Versace Robes Are Now a Wardrobe Basic

It’s a wild world out there—don’t you just want to slip into something more comfortable?

As it turns out, you do, because Versace robes, for years the epitome of aspiration, are now a wardrobe staple. Versace’s robes—with their signature baroque Versace trim, and the terry cloth print reading, “VERSACE VERSACE VERSACE” like a terry-cloth rendition of the Migos hit—have long been part of hip-hop lore, as elemental to Diddy’s image as his all-white wardrobe, as integral to the inner-being of Drake as heartache. And they have always represented a sweet life always triumphantly beyond reach. You will never be on this yacht, smoking this cigar, recording a smash hit like this, performing shirtless to a sold-out crowd (...telling time by the pool like Floyd Mayweather?). The Versace Robe really looks like celebrity, the crowning the long road towards a life well-earned.

Now, though, the robe has entered a new age of ubiquity. According to ForwardPMX’s annual report on online luxury brands, robes are, for the first time, a top keyword search in apparel this year, coming in right below “wrap” and just above, if you can believe it, “tuxedo.” That means more people are searching for robes than tuxedos. That’s luxury! And it isn’t just any robe that’s got the people searching: It’s a Versace Robe, the report notes. That’s a hypothesis bolstered by a report released earlier this year by Lyst, which listed the Versace bathrobe as one of the hottest men’s products: searches for the robe were up 240% in the fourth quarter of 2018. Lyst suggested that the Versace Robe boom was “likely influenced by the likes of Kanye West, Kevin Hart, and Drake, who have all posed in the striking, instantly recognizable robe on Instagram.” (Probably didn’t hurt either that Drake namedropped them in the 2018 freestyle “Behind Barz”: “Versace hotel and I'm takin' the robes.”)

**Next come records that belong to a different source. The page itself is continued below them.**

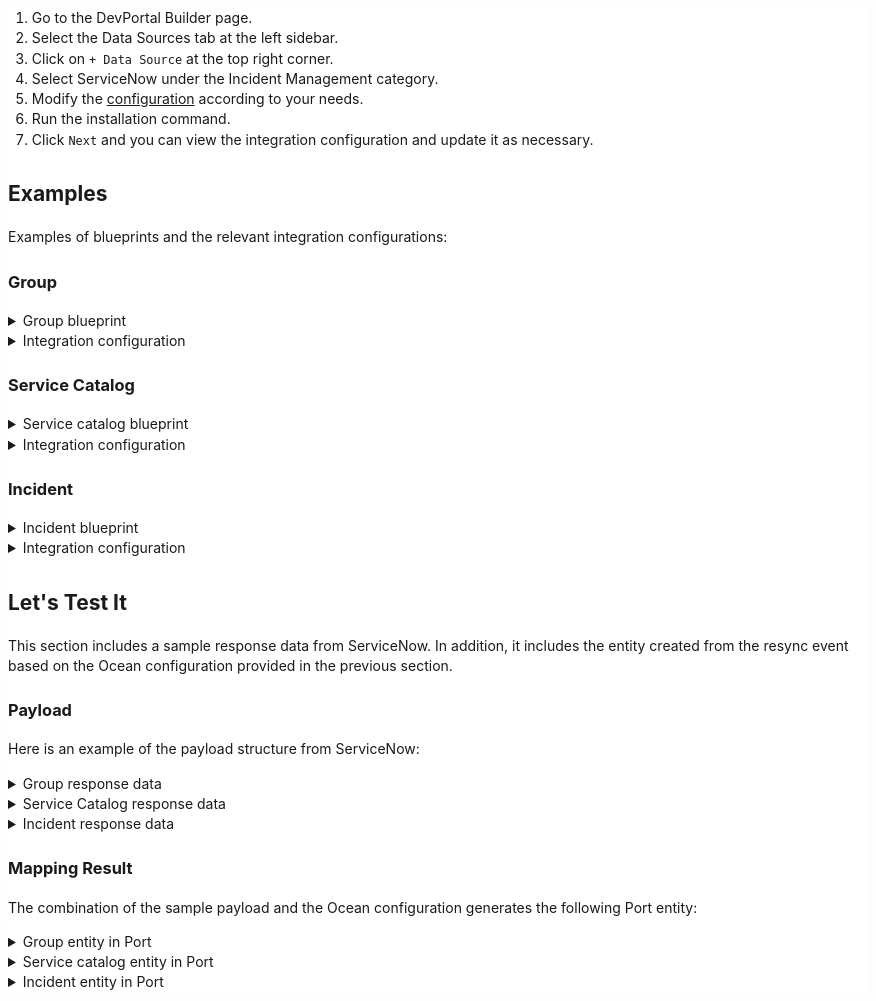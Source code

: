 1. Go to the DevPortal Builder page.
2. Select the Data Sources tab at the left sidebar.
3. Click on `+ Data Source` at the top right corner.
4. Select ServiceNow under the Incident Management category.
5. Modify the [configuration](#configuration-structure) according to your needs.
6. Run the installation command.
7. Click `Next` and you can view the integration configuration and update it as necessary.

## Examples

Examples of blueprints and the relevant integration configurations:

### Group

<details><summary>Group blueprint</summary></details>

<details><summary>Integration configuration</summary></details>

### Service Catalog

<details><summary>Service catalog blueprint</summary></details>

<details><summary>Integration configuration</summary></details>

### Incident

<details><summary>Incident blueprint</summary></details>

<details><summary>Integration configuration</summary></details>

## Let's Test It

This section includes a sample response data from ServiceNow. In addition, it includes the entity created from the resync event based on the Ocean configuration provided in the previous section.

### Payload

Here is an example of the payload structure from ServiceNow:

<details><summary> Group response data</summary></details>

<details><summary> Service Catalog response data</summary></details>

<details><summary> Incident response data</summary></details>

### Mapping Result

The combination of the sample payload and the Ocean configuration generates the following Port entity:

<details><summary> Group entity in Port</summary></details>

<details><summary> Service catalog entity in Port</summary></details>

<details><summary> Incident entity in Port</summary></details>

What this suggests is that consumers—aka normies, aka people like you and me—now feel they should shop and dress and live like celebrities. To venture a theory: perhaps we’ve discovered that “easy fame” isn’t as e-z as social media made it look. And now we just want to look famous, instead of going to all the trouble being famous seems to entail.

Neiman Marcus is a storied purveyor of the Versace robe—they carry the robe in multiple styles and colorways, as well as the coordinating slippers, as well as the coordinating bedspread!—so I reached out to get their take. Russ Patrick, a senior vice president and general merchandise manager, noted that high-fashion designer clothes are generally on the rise among men, but that “designer brands, such as Versace, have transformed the everyday robe into a statement piece that elevates [a man’s] look inside-and-outside the home.” He added that a number of the customers, “influenced by celebrities,” are buying the robes to wear not only at home, but also “by the pool, at the beach, or on a boat as a way to stand out with comfort and style.” It’s like the status inflatable pool toy—except $595. (Which seems kinda affordable, in the grand scheme of Versace!)

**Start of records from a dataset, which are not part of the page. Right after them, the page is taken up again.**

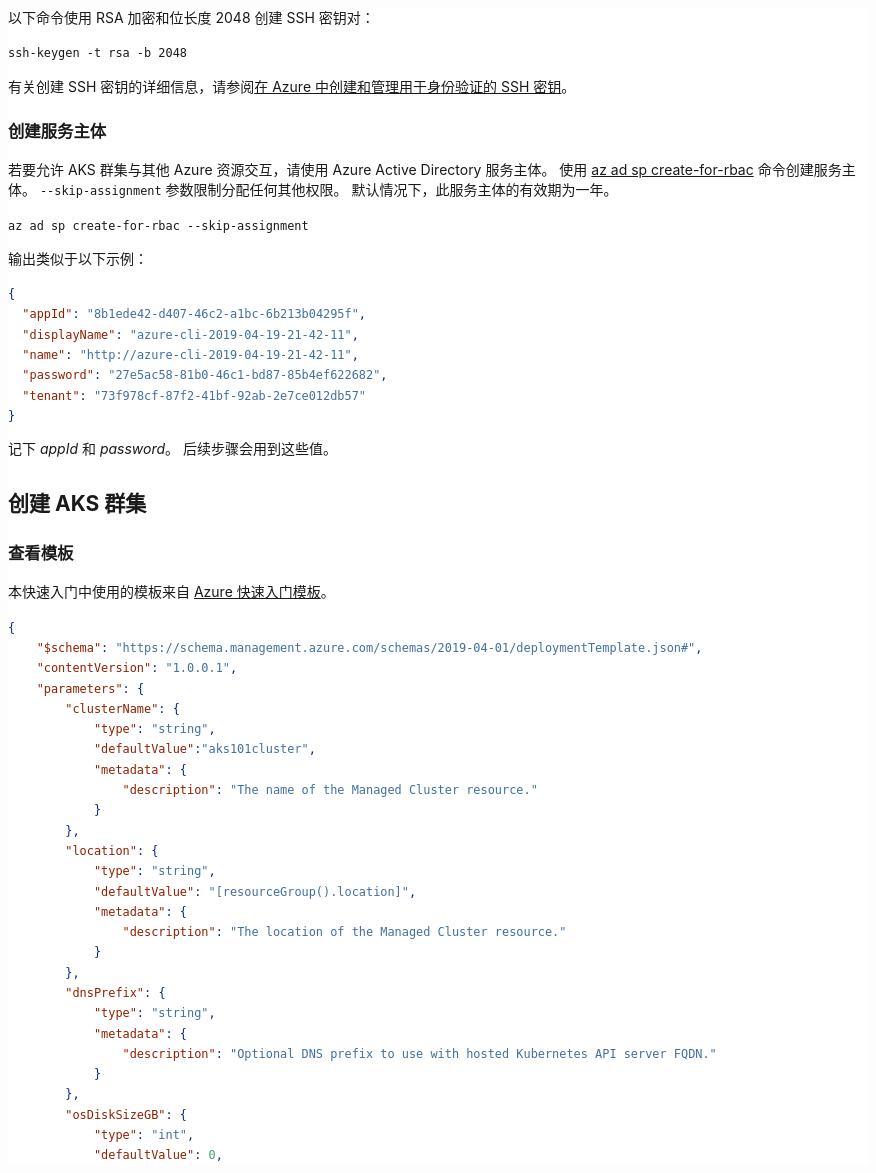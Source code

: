 

以下命令使用 RSA 加密和位长度 2048 创建 SSH 密钥对：

```console
ssh-keygen -t rsa -b 2048
```

有关创建 SSH 密钥的详细信息，请参阅[在 Azure 中创建和管理用于身份验证的 SSH 密钥][ssh-keys]。

### <a name="create-a-service-principal"></a>创建服务主体

若要允许 AKS 群集与其他 Azure 资源交互，请使用 Azure Active Directory 服务主体。 使用 [az ad sp create-for-rbac][az-ad-sp-create-for-rbac] 命令创建服务主体。 `--skip-assignment` 参数限制分配任何其他权限。 默认情况下，此服务主体的有效期为一年。



```azurecli
az ad sp create-for-rbac --skip-assignment
```

输出类似于以下示例：

```json
{
  "appId": "8b1ede42-d407-46c2-a1bc-6b213b04295f",
  "displayName": "azure-cli-2019-04-19-21-42-11",
  "name": "http://azure-cli-2019-04-19-21-42-11",
  "password": "27e5ac58-81b0-46c1-bd87-85b4ef622682",
  "tenant": "73f978cf-87f2-41bf-92ab-2e7ce012db57"
}
```

记下 *appId* 和 *password*。 后续步骤会用到这些值。

## <a name="create-an-aks-cluster"></a>创建 AKS 群集

### <a name="review-the-template"></a>查看模板

本快速入门中使用的模板来自 [Azure 快速入门模板](https://github.com/Azure/azure-quickstart-templates/tree/master/101-aks/)。

```json
{
    "$schema": "https://schema.management.azure.com/schemas/2019-04-01/deploymentTemplate.json#",
    "contentVersion": "1.0.0.1",
    "parameters": {
        "clusterName": {
            "type": "string",
            "defaultValue":"aks101cluster",
            "metadata": {
                "description": "The name of the Managed Cluster resource."
            }
        },
        "location": {
            "type": "string",
            "defaultValue": "[resourceGroup().location]",
            "metadata": {
                "description": "The location of the Managed Cluster resource."
            }
        },
        "dnsPrefix": {
            "type": "string",
            "metadata": {
                "description": "Optional DNS prefix to use with hosted Kubernetes API server FQDN."
            }
        },
        "osDiskSizeGB": {
            "type": "int",
            "defaultValue": 0,
```

[azure-vote-app]: https://github.com/Azure-Samples/azure-voting-app-redis.git
[kubectl]: https://kubernetes.io/docs/user-guide/kubectl/
[kubectl-apply]: https://kubernetes.io/docs/reference/generated/kubectl/kubectl-commands#apply
[kubectl-get]: https://kubernetes.io/docs/reference/generated/kubectl/kubectl-commands#get
[aks-quickstart-templates]: https://github.com/Azure/azure-quickstart-templates/?term=Azure+Kubernetes+Service
[kubernetes-concepts]: concepts-clusters-workloads.md
[aks-monitor]: https://aka.ms/coingfonboarding
[aks-tutorial]: ./tutorial-kubernetes-prepare-app.md
[az-aks-browse]: https://docs.microsoft.com/cli/azure/aks?view=azure-cli-latest#az-aks-browse
[az-aks-create]: https://docs.microsoft.com/cli/azure/aks?view=azure-cli-latest#az-aks-create
[az-aks-get-credentials]: https://docs.microsoft.com/cli/azure/aks?view=azure-cli-latest#az-aks-get-credentials
[az-aks-install-cli]: https://docs.microsoft.com/cli/azure/aks?view=azure-cli-latest#az-aks-install-cli
[az-group-create]: https://docs.azure.cn/cli/group?view=azure-cli-latest#az-group-create
[az-group-delete]: https://docs.azure.cn/cli/group?view=azure-cli-latest#az-group-delete
[azure-cli-install]: https://docs.azure.cn/cli/install-azure-cli?view=azure-cli-latest
[sp-delete]: kubernetes-service-principal.md#additional-considerations
[azure-portal]: https://portal.azure.cn
[kubernetes-deployment]: concepts-clusters-workloads.md#deployments-and-yaml-manifests
[kubernetes-service]: concepts-network.md#services
[kubernetes-dashboard]: kubernetes-dashboard.md
[ssh-keys]: ../virtual-machines/linux/create-ssh-keys-detailed.md
[az-ad-sp-create-for-rbac]: https://docs.azure.cn/cli/ad/sp?view=azure-cli-latest#az-ad-sp-create-for-rbac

On Instagram, #versacerobe puts things in more immediate terms. Men are posting post-brow lift selfies (#cosmeticsurgery #versacerobe); guys are posing on Toronto hotel balconies and quoting that Drake song; cryptocurrency brokers are letting us know that “sometimes you just have to stay home and chill.” The Versace Robe, long the emblem of unattainable relaxation, is now the official symbol of the trappings of fame, minus the actual doldrums of celebrity—it’s “comfort and style,” as Patrick said. In this age of topsy-turvy celebrity, what’s a better definition of fame than that?